Home Field and Scoring in the NFL, an Update

After four weeks, I noticed (well, everyone noticed) that scoring was increased in the NFL. In addition, the home field advantage didn’t appear to be what it used to be.

We’re now 105 games into the 256-game season. I wanted to apply some basic statistical concepts to the observations.

After week seven, home teams are 53-51-1 (50.9%). The historic winning percentage for home teams is 57.4%. If we assume that home teams win 57.4% of their games, what we’ve observed would give us about a 91% probability that we’re looking at a different home win expectation. That’s a complicated concept. What it means is that given 105 games at a 50.9% winning percentage, there’s a 91% likelihood that the 105-game sample came from a football world where we can no longer assume home teams win 57.4% of the time.

That’s not a very high threshold, and I’d say it’s too early to make that conclusion even though it looks like playing in empty stadiums is removing the home-field advantage.

What about scoring, then? After seven weeks, teams are averaging 25.4 points per game. The league record, set in 2013, is 23.5. The assumption that the 105 games played so far could come from the same football world as 2013 has about a 0.2% likelihood. That’s well above the threshold statisticians would use to test that kind of question. We are very likely in a new world of offense here. Whether that’s empty stadiums, or new offensive innovations or defensive rust is impossible to determine right now.
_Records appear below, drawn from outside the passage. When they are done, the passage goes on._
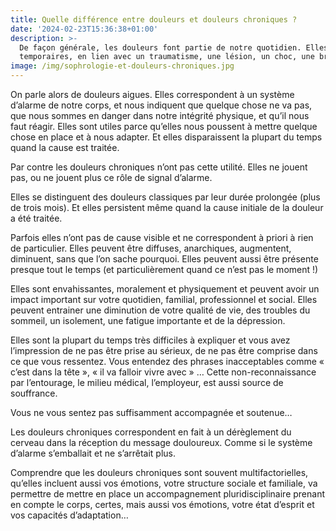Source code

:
 ```yaml
---
title: Quelle différence entre douleurs et douleurs chroniques ?
date: '2024-02-23T15:36:38+01:00'
description: >-
  De façon générale, les douleurs font partie de notre quotidien. Elles sont
  temporaires, en lien avec un traumatisme, une lésion, un choc, une brûlure…
image: /img/sophrologie-et-douleurs-chroniques.jpg
---
```

On parle alors de douleurs aigues. Elles correspondent à un système d’alarme de notre corps, et nous indiquent que quelque chose ne va pas, que nous sommes en danger dans notre intégrité physique, et qu’il nous faut réagir. Elles sont utiles parce qu’elles nous poussent à mettre quelque chose en place et à nous adapter. Et elles disparaissent la plupart du temps quand la cause est traitée.

Par contre les douleurs chroniques n’ont pas cette utilité. Elles ne jouent pas, ou ne jouent plus ce rôle de signal d’alarme.

Elles se distinguent des douleurs classiques par leur durée prolongée (plus de trois mois). Et elles persistent même quand la cause initiale de la douleur a été traitée.  

Parfois elles n’ont pas de cause visible et ne correspondent à priori à rien de particulier. Elles peuvent être diffuses, anarchiques, augmentent, diminuent, sans que l’on sache pourquoi.  Elles peuvent aussi être présente presque tout le temps (et particulièrement quand ce n’est pas le moment !)

Elles sont envahissantes, moralement et physiquement et peuvent avoir un impact important sur votre quotidien, familial, professionnel et social. Elles peuvent entrainer une diminution de votre qualité de vie, des troubles du sommeil, un isolement, une fatigue importante et de la dépression.

Elles sont la plupart du temps très difficiles à expliquer et vous avez l’impression de ne pas être prise au sérieux, de ne pas être comprise dans ce que vous ressentez. Vous entendez des phrases inacceptables comme « c’est dans la tête », « il va falloir vivre avec » … Cette non-reconnaissance par l’entourage, le milieu médical, l’employeur, est aussi source de souffrance.  

Vous ne vous sentez pas suffisamment accompagnée et soutenue…

Les douleurs chroniques correspondent en fait à un dérèglement du cerveau dans la réception du message douloureux. Comme si le système d’alarme s’emballait et ne s’arrêtait plus.

Comprendre que les douleurs chroniques sont souvent multifactorielles, qu’elles incluent aussi vos émotions, votre structure sociale et familiale, va permettre de mettre en place un accompagnement pluridisciplinaire prenant en compte le corps, certes, mais aussi vos émotions, votre état d’esprit et vos capacités d’adaptation…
Meanwhile, I had promised people another Front Office Football update by the end of October. Again, I apologize, but I am still waiting to hear information that would allow me to make the decision whether to proceed with FOF9. Development remains on hold and I continue to learn new techniques. We’ll try again next month. As we all know by now, I am really, really bad at adjusting to the obvious. I beat myself up all the time about it, but unfortunately, it’s just who I am.

An Unusual Signing

Yesterday marked one of the more unusual signings of the NFL year. It isn’t one that’s likely to have any impact on any team’s future performance.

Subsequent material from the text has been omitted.